Patent Number: 6,307,962

Title: Document data compression system which automatically segments documents and generates compressed smart documents therefrom

Abstract: Data representing a compressed document, referred to as a smart document, is produced from a document page composed of an array of pixel signals having values representative of gray scale. The system initially subdivides the pixel signals of the document page into a matrix of blocks, and classifies blocks as active or non-active. The document page is segmented into macroblocks (segments) by grouping one or more adjacent active blocks. One or more regions of adjacent non-active blocks are then located and the prevalent value of pixel signals in each region is determined to provide background data. The macroblocks are classified as first or second macroblock types based upon the values of the pixel signals in each macroblock. A bit-map is produced representing the blocks in the matrix of the first macroblock type. The pixel signals in the blocks represented in the map are thresholded into a binary representation to provide a binary image. Data signals representing the majority and minority gray scale levels of each first type macroblock are determined.
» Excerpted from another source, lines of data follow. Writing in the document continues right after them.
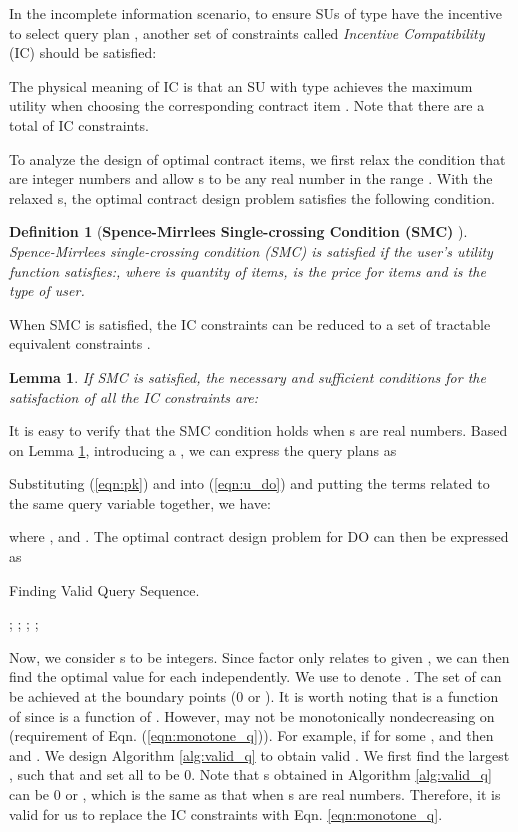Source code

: \documentclass[journal]{IEEEtran}
\newtheorem{lemma}[theorem]{Lemma}
\newtheorem{definition}{Definition}
\begin{document}
In the incomplete information scenario, to ensure SUs of type  have the incentive to select query plan , another set of constraints called \emph{Incentive Compatibility} (IC) should be satisfied:

The physical meaning of IC is that an SU with type  achieves the maximum utility when choosing the corresponding contract item . Note that there are a total of  IC constraints.

To analyze the design of optimal contract items, we first relax the condition that  are integer numbers and allow s to be any real number in the range .
With the relaxed s, the optimal contract design problem satisfies the following condition.
\begin{definition}[\textbf{Spence-Mirrlees Single-crossing Condition (SMC)} \cite{contract_book}]
Spence-Mirrlees single-crossing condition (SMC) is satisfied if the user's utility function  satisfies:, where  is quantity of items,  is the price for  items and  is the type of user.
\end{definition}
When SMC is satisfied, the  IC constraints can be reduced to a set of tractable equivalent constraints \cite{contract_book}.
\begin{lemma}
\label{lemma:IC_incomplete}
If SMC is satisfied, the necessary and sufficient conditions for the satisfaction of all the IC constraints are:

\end{lemma}

It is easy to verify that the SMC condition holds when s are real numbers.
Based on Lemma \ref{lemma:IC_incomplete}, introducing a , we can express the query plans as

Substituting (\ref{eqn:pk}) and  into (\ref{eqn:u_do}) and putting the terms related to the same query variable together, we have:

where ,  and .
The optimal contract design problem for DO can then be expressed as


\begin{algorithm}[tp]
\caption {Finding Valid Query Sequence.}
\label{alg:valid_q}
\begin{algorithmic}[1]
\STATE ;
\WHILE {}
\STATE ;
\ENDWHILE
\STATE ; ;
\end{algorithmic}
\end{algorithm}

Now, we consider s to be integers. Since factor  only relates to  given , we can then find the optimal value for each  independently. We use  to denote . The set of  can be achieved at the boundary points (0 or ). It is worth noting that  is a function of  since  is a function of . However,  may not be monotonically nondecreasing on  (requirement of Eqn. (\ref{eqn:monotone_q})). For example, if for some ,  and  then  and . We design Algorithm \ref{alg:valid_q} to obtain valid . We first find the largest , such that  and set all  to be 0. Note that s obtained in Algorithm \ref{alg:valid_q} can be 0 or , which is the same as that when s are real numbers. Therefore, it is valid for us to replace the IC constraints with Eqn. \ref{eqn:monotone_q}.
\end{document}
Position data is generated specifying the locations of the macroblocks in the matrix of the second macroblock type. Map, binary image, and pixel signals from the second type macroblocks are then encoded into corresponding data. The smart document is generated from the encoded data, the background data, the position data, and data signals representing the gray scale levels of each macroblock of the first type. A reproduction of the document page can be rendered from the smart document.

Inventors: Parker; Kevin J. (Rochester, NY), Fung; Hei Tao (Rochester, NY)

Assignee: The University of Rochester

International Classification: G06T 9/00 (20060101); G06K 009/00 ()

Expiration Date: 10/23/2018